• TASK STATEMENT
Could you give back every entry below exactly, with the pictures dropped?

(Dataset entries)
[Start of section]

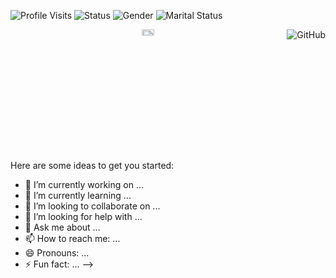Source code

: ![Profile Visits](https://xiaoluoboding-visitor-badge.glitch.me/badge?page_id=ishvaram)
![Status](https://img.shields.io/badge/status-buckling_down-blueviolet) 
![Gender](https://img.shields.io/badge/gender-male-9cf) 
![Marital Status](https://img.shields.io/badge/marital_status-single-red)


<a href="https://github.com/lreddy563"><img align="right" alt="GitHub" src="  
https://img.shields.io/badge/dynamic/json?logo=github&label=GitHub+Followers&labelColor=282c34&color=181717&query=%24.data.totalSubs&url=https%3A%2F%2Fapi.spencerwoo.com%2Fsubstats%2F%3Fsource%3Dgithub%26queryKey%3Dishvaram&longCache=true"/></a>


<p align='center'>
<img src="https://cdn.dribbble.com/users/4770/screenshots/300576/attachments/12205/hey-1.png" alt="Hey" width="20%" height="05%">
</p>

Here are some ideas to get you started:

- 🔭 I’m currently working on ...
- 🌱 I’m currently learning ...
- 👯 I’m looking to collaborate on ...
- 🤔 I’m looking for help with ...
- 💬 Ask me about ...
- 📫 How to reach me: ...
- 😄 Pronouns: ...
- ⚡ Fun fact: ...
-->
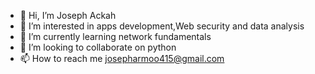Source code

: - 👋 Hi, I’m Joseph Ackah
- 👀 I’m interested in apps development,Web security and data analysis 
- 🌱 I’m currently learning network fundamentals
- 💞️ I’m looking to collaborate on python
- 📫 How to reach me josepharmoo415@gmail.com

<!---
Jaarmoo/Jaarmoo is a ✨ special ✨ repository because its `README.md` (this file) appears on your GitHub profile.
You can click the Preview link to take a look at your changes.
--->
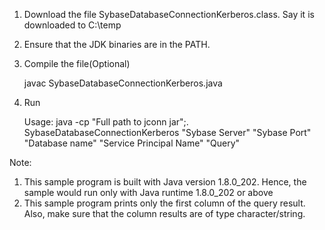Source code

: 1. Download the file SybaseDatabaseConnectionKerberos.class. Say it is downloaded to C:\temp
2. Ensure that the JDK binaries are in the PATH.
3. Compile the file(Optional)
   
   javac SybaseDatabaseConnectionKerberos.java
4. Run

   Usage: java -cp "Full path to jconn jar";. SybaseDatabaseConnectionKerberos "Sybase Server" "Sybase Port" "Database name" "Service Principal Name" "Query"

Note:
1. This sample program is built with Java version 1.8.0_202. Hence, the sample would run only with Java runtime 1.8.0_202 or above
2. This sample program prints only the first column of the query result. Also, make sure that the column results are of type character/string.
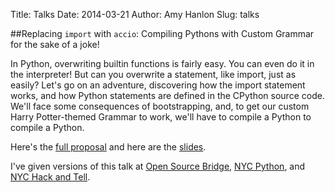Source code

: Title: Talks
Date: 2014-03-21
Author: Amy Hanlon
Slug: talks

##Replacing `import` with `accio`: Compiling Pythons with Custom Grammar for the sake of a joke!

In Python, overwriting builtin functions is fairly easy. You can even do it in the interpreter! But can you overwrite a statement, like import, just as easily? Let's go on an adventure, discovering how the import statement works, and how Python statements are defined in the CPython source code. We'll face some consequences of bootstrapping, and, to get our custom Harry Potter-themed Grammar to work, we'll have to compile a Python to compile a Python.

Here's the [full proposal](https://github.com/amygdalama/talks/blob/master/nagini/proposal.md) and here are the [slides](http://www.slideshare.net/AmyHanlon/replacing-import-with-accio).

I've given versions of this talk at [Open Source Bridge](http://opensourcebridge.org/), [NYC Python](http://www.meetup.com/nycpython/), and [NYC Hack and Tell](http://www.meetup.com/hack-and-tell/).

[End of section]

• TASK RESPONSE
Source code

: ![Profile Visits](https://xiaoluoboding-visitor-badge.glitch.me/badge?page_id=ishvaram)
![Status](https://img.shields.io/badge/status-buckling_down-blueviolet) 
![Gender](https://img.shields.io/badge/gender-male-9cf) 
![Marital Status](https://img.shields.io/badge/marital_status-single-red)


<a href="https://github.com/lreddy563"><img align="right" alt="GitHub" src="  
https://img.shields.io/badge/dynamic/json?logo=github&label=GitHub+Followers&labelColor=282c34&color=181717&query=%24.data.totalSubs&url=https%3A%2F%2Fapi.spencerwoo.com%2Fsubstats%2F%3Fsource%3Dgithub%26queryKey%3Dishvaram&longCache=true"/></a>


<p align='center'>
<img src="https://cdn.dribbble.com/users/4770/screenshots/300576/attachments/12205/hey-1.png" alt="Hey" width="20%" height="05%">
</p>

Here are some ideas to get you started:

- 🔭 I’m currently working on ...
- 🌱 I’m currently learning ...
- 👯 I’m looking to collaborate on ...
- 🤔 I’m looking for help with ...
- 💬 Ask me about ...
- 📫 How to reach me: ...
- 😄 Pronouns: ...
- ⚡ Fun fact: ...
-->
Source code

: - 👋 Hi, I’m Joseph Ackah
- 👀 I’m interested in apps development,Web security and data analysis 
- 🌱 I’m currently learning network fundamentals
- 💞️ I’m looking to collaborate on python
- 📫 How to reach me josepharmoo415@gmail.com

<!---
Jaarmoo/Jaarmoo is a ✨ special ✨ repository because its `README.md` (this file) appears on your GitHub profile.
You can click the Preview link to take a look at your changes.
--->
Source code

: 1. Download the file SybaseDatabaseConnectionKerberos.class. Say it is downloaded to C:\temp
2. Ensure that the JDK binaries are in the PATH.
3. Compile the file(Optional)
   
   javac SybaseDatabaseConnectionKerberos.java
4. Run

   Usage: java -cp "Full path to jconn jar";. SybaseDatabaseConnectionKerberos "Sybase Server" "Sybase Port" "Database name" "Service Principal Name" "Query"

Note:
1. This sample program is built with Java version 1.8.0_202. Hence, the sample would run only with Java runtime 1.8.0_202 or above
2. This sample program prints only the first column of the query result. Also, make sure that the column results are of type character/string.
Source code

: Title: Talks
Date: 2014-03-21
Author: Amy Hanlon
Slug: talks

##Replacing `import` with `accio`: Compiling Pythons with Custom Grammar for the sake of a joke!

In Python, overwriting builtin functions is fairly easy. You can even do it in the interpreter! But can you overwrite a statement, like import, just as easily? Let's go on an adventure, discovering how the import statement works, and how Python statements are defined in the CPython source code. We'll face some consequences of bootstrapping, and, to get our custom Harry Potter-themed Grammar to work, we'll have to compile a Python to compile a Python.

Here's the [full proposal](https://github.com/amygdalama/talks/blob/master/nagini/proposal.md) and here are the [slides](http://www.slideshare.net/AmyHanlon/replacing-import-with-accio).

I've given versions of this talk at [Open Source Bridge](http://opensourcebridge.org/), [NYC Python](http://www.meetup.com/nycpython/), and [NYC Hack and Tell](http://www.meetup.com/hack-and-tell/).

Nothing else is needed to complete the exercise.